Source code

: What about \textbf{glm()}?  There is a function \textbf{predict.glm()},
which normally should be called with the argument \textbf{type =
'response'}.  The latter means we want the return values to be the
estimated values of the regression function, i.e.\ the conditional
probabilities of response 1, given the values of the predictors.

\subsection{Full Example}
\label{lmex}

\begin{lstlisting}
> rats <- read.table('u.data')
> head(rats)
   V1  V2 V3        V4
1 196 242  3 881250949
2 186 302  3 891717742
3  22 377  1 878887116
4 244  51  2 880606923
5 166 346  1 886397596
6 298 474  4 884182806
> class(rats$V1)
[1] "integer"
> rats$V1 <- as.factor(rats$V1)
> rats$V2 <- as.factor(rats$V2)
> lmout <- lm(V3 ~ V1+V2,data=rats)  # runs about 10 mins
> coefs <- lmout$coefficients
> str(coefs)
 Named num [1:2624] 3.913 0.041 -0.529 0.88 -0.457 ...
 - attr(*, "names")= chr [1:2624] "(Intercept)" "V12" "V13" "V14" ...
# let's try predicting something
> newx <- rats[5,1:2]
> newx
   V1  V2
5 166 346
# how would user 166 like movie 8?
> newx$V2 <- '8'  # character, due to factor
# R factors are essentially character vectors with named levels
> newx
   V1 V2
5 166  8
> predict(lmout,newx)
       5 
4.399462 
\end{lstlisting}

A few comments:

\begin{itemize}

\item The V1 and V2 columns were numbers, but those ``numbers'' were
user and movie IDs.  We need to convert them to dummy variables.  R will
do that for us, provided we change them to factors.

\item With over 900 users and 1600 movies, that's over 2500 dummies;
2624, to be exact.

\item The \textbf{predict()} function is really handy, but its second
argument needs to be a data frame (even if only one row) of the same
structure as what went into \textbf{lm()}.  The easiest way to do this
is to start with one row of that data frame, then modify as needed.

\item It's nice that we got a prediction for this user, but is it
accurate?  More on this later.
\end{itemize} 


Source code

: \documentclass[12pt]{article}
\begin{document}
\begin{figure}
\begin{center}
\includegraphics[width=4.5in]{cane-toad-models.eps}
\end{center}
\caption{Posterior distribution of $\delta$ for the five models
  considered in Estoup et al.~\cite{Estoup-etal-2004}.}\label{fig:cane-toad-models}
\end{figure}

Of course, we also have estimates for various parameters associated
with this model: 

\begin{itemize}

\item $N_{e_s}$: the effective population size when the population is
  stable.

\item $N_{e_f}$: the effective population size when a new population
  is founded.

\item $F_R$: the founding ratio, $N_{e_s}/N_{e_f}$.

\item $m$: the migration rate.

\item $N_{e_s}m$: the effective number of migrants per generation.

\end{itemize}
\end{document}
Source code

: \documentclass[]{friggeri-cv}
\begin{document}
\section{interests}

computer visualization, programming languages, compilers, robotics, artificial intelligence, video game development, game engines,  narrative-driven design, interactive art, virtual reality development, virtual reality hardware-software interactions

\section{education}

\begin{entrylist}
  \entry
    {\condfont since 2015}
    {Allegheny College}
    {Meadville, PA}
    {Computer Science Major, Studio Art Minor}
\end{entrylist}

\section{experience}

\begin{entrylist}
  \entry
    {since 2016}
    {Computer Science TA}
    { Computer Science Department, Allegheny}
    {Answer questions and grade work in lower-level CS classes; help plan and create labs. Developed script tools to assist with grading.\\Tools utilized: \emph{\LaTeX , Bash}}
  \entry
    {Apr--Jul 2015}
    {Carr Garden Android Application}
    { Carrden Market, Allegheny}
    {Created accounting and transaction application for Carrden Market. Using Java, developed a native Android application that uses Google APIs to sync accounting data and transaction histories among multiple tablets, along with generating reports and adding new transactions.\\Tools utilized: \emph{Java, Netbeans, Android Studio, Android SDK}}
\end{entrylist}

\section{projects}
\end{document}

> **Assigned task**
How many of the listing's lines include "data"? State only that number.

> **Solution to the exercise**
5